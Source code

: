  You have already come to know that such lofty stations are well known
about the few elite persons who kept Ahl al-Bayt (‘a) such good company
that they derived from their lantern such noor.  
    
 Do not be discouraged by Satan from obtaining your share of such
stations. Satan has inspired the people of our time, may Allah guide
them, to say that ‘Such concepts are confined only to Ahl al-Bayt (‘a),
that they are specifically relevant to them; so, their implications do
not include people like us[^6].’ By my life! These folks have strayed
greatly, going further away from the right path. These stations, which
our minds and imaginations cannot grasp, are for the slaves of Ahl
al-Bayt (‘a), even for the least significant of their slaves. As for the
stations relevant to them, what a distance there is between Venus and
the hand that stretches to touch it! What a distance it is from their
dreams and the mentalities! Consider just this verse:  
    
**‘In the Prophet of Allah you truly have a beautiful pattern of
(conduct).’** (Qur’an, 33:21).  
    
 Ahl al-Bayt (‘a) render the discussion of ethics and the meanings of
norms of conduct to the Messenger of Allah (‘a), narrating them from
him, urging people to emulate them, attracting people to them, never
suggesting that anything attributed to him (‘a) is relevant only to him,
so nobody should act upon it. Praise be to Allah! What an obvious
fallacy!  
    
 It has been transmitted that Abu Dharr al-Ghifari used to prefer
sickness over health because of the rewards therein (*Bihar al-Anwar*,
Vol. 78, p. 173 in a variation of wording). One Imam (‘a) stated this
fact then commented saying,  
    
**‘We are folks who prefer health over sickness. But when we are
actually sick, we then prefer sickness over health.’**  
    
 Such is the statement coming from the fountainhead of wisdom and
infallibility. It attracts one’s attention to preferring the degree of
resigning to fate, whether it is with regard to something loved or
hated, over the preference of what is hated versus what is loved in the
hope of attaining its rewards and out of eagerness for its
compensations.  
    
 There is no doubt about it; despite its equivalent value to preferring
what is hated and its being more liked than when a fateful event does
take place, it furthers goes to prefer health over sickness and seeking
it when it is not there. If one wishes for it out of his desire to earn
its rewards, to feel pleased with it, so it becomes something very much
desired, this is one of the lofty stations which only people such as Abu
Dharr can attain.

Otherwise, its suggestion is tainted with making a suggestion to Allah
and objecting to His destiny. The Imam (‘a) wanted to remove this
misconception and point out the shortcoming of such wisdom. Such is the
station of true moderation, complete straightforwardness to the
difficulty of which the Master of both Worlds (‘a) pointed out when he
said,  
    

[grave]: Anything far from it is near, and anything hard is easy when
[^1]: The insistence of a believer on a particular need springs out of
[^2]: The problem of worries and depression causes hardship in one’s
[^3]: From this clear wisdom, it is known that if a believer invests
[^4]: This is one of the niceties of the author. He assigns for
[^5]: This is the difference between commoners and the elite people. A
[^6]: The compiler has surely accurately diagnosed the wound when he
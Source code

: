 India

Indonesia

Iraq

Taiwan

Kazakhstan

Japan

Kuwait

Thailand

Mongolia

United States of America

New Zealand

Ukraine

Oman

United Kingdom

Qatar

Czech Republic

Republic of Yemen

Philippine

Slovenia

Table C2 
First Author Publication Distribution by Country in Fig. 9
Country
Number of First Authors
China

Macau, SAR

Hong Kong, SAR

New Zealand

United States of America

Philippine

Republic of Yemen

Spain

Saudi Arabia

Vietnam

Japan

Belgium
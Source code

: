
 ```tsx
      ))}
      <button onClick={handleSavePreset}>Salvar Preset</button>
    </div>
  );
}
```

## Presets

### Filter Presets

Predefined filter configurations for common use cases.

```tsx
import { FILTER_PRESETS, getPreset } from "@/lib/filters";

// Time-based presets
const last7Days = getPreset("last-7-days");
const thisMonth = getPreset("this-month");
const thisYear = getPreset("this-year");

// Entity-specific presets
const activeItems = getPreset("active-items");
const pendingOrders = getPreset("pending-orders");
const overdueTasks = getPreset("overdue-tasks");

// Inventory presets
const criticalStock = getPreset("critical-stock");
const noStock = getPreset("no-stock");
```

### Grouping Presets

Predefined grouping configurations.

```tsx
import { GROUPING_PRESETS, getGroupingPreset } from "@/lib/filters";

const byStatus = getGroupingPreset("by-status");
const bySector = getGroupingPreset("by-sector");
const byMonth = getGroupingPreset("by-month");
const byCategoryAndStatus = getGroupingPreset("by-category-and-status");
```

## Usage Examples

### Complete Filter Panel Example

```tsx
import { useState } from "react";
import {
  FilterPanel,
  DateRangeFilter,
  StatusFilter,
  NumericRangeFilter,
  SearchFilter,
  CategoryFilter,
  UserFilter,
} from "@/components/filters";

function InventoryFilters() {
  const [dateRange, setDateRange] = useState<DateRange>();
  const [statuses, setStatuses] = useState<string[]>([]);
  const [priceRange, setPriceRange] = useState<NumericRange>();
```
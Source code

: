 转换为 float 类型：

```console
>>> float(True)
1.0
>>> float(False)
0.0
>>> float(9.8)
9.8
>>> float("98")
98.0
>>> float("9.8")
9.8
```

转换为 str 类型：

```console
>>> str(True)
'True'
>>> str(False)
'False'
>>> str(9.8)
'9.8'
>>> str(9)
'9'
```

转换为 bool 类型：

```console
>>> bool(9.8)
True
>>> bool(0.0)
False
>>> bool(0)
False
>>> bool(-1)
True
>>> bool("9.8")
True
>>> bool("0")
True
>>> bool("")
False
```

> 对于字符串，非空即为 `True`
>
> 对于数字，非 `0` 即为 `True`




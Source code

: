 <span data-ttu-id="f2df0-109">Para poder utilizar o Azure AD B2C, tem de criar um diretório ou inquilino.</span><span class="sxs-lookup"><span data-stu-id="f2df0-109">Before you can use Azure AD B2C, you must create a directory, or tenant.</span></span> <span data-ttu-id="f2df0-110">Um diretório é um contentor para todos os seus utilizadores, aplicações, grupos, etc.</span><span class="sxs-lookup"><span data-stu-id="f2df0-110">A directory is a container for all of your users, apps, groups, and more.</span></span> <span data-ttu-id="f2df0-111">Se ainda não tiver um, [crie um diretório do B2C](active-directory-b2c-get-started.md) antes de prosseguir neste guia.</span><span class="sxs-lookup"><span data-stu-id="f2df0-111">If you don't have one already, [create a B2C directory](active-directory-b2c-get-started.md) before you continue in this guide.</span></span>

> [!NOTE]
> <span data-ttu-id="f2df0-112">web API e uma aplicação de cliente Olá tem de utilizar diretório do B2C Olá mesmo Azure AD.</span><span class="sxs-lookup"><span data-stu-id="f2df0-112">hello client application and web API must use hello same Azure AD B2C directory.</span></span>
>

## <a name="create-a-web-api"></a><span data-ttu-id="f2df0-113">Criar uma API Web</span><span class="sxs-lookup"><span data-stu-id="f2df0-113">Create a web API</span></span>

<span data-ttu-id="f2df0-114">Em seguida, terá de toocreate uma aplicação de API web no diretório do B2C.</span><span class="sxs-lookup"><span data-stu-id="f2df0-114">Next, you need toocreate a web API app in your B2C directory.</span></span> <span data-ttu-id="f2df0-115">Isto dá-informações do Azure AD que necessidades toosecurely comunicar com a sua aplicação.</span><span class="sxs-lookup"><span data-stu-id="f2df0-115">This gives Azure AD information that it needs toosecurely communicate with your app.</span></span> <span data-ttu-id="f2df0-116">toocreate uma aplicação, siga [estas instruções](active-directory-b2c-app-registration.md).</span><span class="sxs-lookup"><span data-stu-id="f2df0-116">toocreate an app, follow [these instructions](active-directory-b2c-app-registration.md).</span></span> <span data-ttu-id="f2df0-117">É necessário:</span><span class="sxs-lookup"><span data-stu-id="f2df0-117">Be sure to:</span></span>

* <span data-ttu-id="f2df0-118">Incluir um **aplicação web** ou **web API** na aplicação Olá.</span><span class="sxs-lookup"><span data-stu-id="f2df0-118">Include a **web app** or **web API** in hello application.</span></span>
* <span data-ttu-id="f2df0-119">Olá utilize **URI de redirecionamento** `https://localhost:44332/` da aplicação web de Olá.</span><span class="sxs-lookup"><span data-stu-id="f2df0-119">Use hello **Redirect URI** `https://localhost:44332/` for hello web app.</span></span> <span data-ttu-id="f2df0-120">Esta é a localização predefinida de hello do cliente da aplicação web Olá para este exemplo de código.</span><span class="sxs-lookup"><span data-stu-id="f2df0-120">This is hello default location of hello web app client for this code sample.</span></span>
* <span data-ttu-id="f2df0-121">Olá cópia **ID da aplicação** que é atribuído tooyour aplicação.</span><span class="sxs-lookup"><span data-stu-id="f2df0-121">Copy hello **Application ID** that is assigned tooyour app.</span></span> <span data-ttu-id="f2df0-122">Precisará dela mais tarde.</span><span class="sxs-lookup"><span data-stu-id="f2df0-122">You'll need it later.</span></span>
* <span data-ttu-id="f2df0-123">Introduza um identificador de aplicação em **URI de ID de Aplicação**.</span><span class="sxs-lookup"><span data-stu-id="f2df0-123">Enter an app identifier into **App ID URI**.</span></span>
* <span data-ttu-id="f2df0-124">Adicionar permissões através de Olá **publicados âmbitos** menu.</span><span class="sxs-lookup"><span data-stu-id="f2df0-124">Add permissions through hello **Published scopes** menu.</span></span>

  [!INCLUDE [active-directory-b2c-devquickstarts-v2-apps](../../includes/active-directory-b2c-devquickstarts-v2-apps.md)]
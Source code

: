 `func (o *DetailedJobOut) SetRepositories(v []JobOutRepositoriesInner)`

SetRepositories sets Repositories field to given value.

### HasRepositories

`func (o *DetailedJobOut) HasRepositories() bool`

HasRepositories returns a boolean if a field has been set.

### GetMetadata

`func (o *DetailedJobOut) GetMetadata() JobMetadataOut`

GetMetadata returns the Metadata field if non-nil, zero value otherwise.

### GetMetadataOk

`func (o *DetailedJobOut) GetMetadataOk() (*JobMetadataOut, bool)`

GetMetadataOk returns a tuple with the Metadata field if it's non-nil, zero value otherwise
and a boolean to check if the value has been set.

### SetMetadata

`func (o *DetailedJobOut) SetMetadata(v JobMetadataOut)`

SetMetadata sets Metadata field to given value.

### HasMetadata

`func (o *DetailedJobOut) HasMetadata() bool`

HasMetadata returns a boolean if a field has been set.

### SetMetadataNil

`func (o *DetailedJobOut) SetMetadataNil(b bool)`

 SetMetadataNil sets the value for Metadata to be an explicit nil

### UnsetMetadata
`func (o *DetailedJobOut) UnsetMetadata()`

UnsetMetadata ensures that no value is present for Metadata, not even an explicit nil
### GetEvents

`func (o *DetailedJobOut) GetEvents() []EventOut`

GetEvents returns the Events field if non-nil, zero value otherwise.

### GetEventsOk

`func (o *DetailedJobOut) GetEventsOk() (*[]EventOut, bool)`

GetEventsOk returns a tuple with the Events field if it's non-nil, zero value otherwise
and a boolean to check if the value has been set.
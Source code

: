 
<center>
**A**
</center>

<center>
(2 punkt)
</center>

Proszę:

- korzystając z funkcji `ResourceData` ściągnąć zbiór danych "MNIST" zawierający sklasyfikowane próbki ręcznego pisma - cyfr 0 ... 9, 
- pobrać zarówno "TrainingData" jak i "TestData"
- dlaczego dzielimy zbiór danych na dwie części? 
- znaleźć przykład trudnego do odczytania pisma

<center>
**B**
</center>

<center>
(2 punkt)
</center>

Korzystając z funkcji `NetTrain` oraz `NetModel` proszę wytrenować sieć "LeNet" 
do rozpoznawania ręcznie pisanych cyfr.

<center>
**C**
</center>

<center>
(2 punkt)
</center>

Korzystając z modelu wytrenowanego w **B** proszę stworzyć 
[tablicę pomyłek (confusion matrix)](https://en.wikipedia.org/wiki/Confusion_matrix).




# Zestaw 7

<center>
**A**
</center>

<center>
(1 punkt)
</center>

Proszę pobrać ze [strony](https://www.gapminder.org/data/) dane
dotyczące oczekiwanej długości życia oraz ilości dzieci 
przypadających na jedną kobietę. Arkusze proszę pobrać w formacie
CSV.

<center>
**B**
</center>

→ **What you are asked to do**
Copy out the data above word for word, starting at its first line and ending with the line that contains "hated, over the".

→ **Answer section**
Source code

:  You have already come to know that such lofty stations are well known
about the few elite persons who kept Ahl al-Bayt (‘a) such good company
that they derived from their lantern such noor.  
    
 Do not be discouraged by Satan from obtaining your share of such
stations. Satan has inspired the people of our time, may Allah guide
them, to say that ‘Such concepts are confined only to Ahl al-Bayt (‘a),
that they are specifically relevant to them; so, their implications do
not include people like us[^6].’ By my life! These folks have strayed
greatly, going further away from the right path. These stations, which
our minds and imaginations cannot grasp, are for the slaves of Ahl
al-Bayt (‘a), even for the least significant of their slaves. As for the
stations relevant to them, what a distance there is between Venus and
the hand that stretches to touch it! What a distance it is from their
dreams and the mentalities! Consider just this verse:  
    
**‘In the Prophet of Allah you truly have a beautiful pattern of
(conduct).’** (Qur’an, 33:21).  
    
 Ahl al-Bayt (‘a) render the discussion of ethics and the meanings of
norms of conduct to the Messenger of Allah (‘a), narrating them from
him, urging people to emulate them, attracting people to them, never
suggesting that anything attributed to him (‘a) is relevant only to him,
so nobody should act upon it. Praise be to Allah! What an obvious
fallacy!  
    
 It has been transmitted that Abu Dharr al-Ghifari used to prefer
sickness over health because of the rewards therein (*Bihar al-Anwar*,
Vol. 78, p. 173 in a variation of wording). One Imam (‘a) stated this
fact then commented saying,  
    
**‘We are folks who prefer health over sickness. But when we are
actually sick, we then prefer sickness over health.’**  
    
 Such is the statement coming from the fountainhead of wisdom and
infallibility. It attracts one’s attention to preferring the degree of
resigning to fate, whether it is with regard to something loved or
hated, over the preference of what is hated versus what is loved in the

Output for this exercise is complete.